Others have already touched on the truth - Johansson had a bigger raw shot, but if it’s the punch you don’t see coming that hurts you, you might prefer it to Walcott’s sneaky power.
Johansson had specific tactics for maneuvering opponents into position for him to land the right hand. He was methodical and his plan always centered around "Toonder". He wasn't merely lucky. For him the surprise element was key. When he met Machen little was known about him in America. And when he met Patterson, little was believed. People thought he landed a lucky punch on Machen -- until he knocked Patterson out. Once Ingo became known, he was no longer the same threat. Patterson showed in the rematch how to beat Johansson, by backing him up with swift, vicious combinations and forcing him to go on defense. Poor Eddie Machen. Had he known that, he could have kayo'ed Ingemar instead of getting stiffened. At 196-206 pounds Ingo seems small by today's heavyweight standards. He was not small. He was built like a blacksmith, large boned and thick in the arms and shoulders. His right was a heavy punch delivered with speed and maximum leverage. Once they saw it, fight guys oohed and aahed over it. Everything else about Ingo was ordinary or subpar. But that toonder was a wonder, it really was.
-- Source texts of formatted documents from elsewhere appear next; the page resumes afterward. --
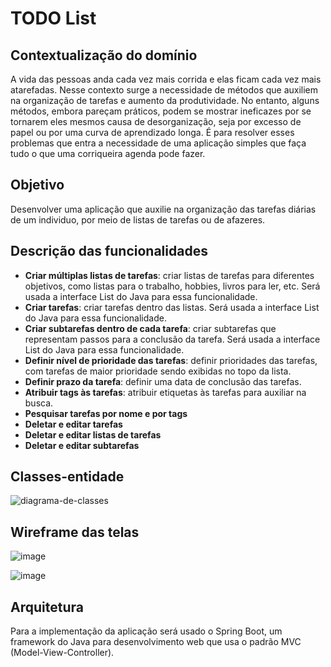 # TODO List

## Contextualização do domínio

A vida das pessoas anda cada vez mais corrida e elas ficam cada vez mais atarefadas. Nesse contexto surge a necessidade de métodos que auxiliem na organização de tarefas e aumento da produtividade. No entanto, alguns métodos, embora pareçam práticos, podem se mostrar ineficazes por se tornarem eles mesmos causa de desorganização, seja por excesso de papel ou por uma curva de aprendizado longa. É para resolver esses problemas que entra a necessidade de uma aplicação simples que faça tudo o que uma corriqueira agenda pode fazer.

## Objetivo

Desenvolver uma aplicação que auxilie na organização das tarefas diárias de um individuo, por meio de listas de tarefas ou de afazeres.

## Descrição das funcionalidades

* **Criar múltiplas listas de tarefas**: criar listas de tarefas para diferentes objetivos, como listas para o trabalho, hobbies, livros para ler, etc. Será usada a interface List do Java para essa funcionalidade.
* **Criar tarefas**: criar tarefas dentro das listas. Será usada a interface List do Java para essa funcionalidade.
* **Criar subtarefas dentro de cada tarefa**: criar subtarefas que representam passos para a conclusão da tarefa. Será usada a interface List do Java para essa funcionalidade.
* **Definir nível de prioridade das tarefas**: definir prioridades das tarefas, com tarefas de maior prioridade sendo exibidas no topo da lista.
* **Definir prazo da tarefa**: definir uma data de conclusão das tarefas.
* **Atribuir tags às tarefas**: atribuir etiquetas às tarefas para auxiliar na busca.
* **Pesquisar tarefas por nome e por tags**
* **Deletar e editar tarefas**
* **Deletar e editar listas de tarefas**
* **Deletar e editar subtarefas**

## Classes-entidade

![diagrama-de-classes](https://user-images.githubusercontent.com/42824985/160262460-16d9ac78-bcad-44f9-907b-fd118b3f900d.png)

## Wireframe das telas

![image](https://user-images.githubusercontent.com/42824985/160310681-db791923-3d57-4f9f-a3b0-861c064e810c.png)

![image](https://user-images.githubusercontent.com/42824985/160310691-60e7310f-1ec7-43ae-96f2-bdac1a6a9cb2.png)

## Arquitetura

Para a implementação da aplicação será usado o Spring Boot, um framework do Java para desenvolvimento web que usa o padrão MVC (Model-View-Controller).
Sometimes it's hard to separate raw power on a stationary target and a combination of power and the ability to land it when it counts on another professional fighter. As far as having a guy hit a heavy bag, I believe Emanuel Steward thought Samuel Peter was a little bit more powerful a puncher than Wlad. It shouldn't even be harder to believe he might edge Wlad out in that one, not particularly functional way, but it's difficult for some posters to keep the necessary points separated to make it very easy to understand. Here you have a highly sophisticated boxer who can also hit very hard and a good boxer who can hit at an elite level, as far as pure power. Sometimes it mattered, and sometimes it didn't and wouldn't. He doesn't have to have better results to have better power. Amir Khan might have slightly faster hands than Ray Leonard, who had very, very fast hands and yet much, much worse results than Leonard. Not complicated. Gerry Cooney had a harder single punch than Walcott, I'd guess. I'd bet, so did DaVarryl Williamson. Let alone the list of even bigger names who likely also did.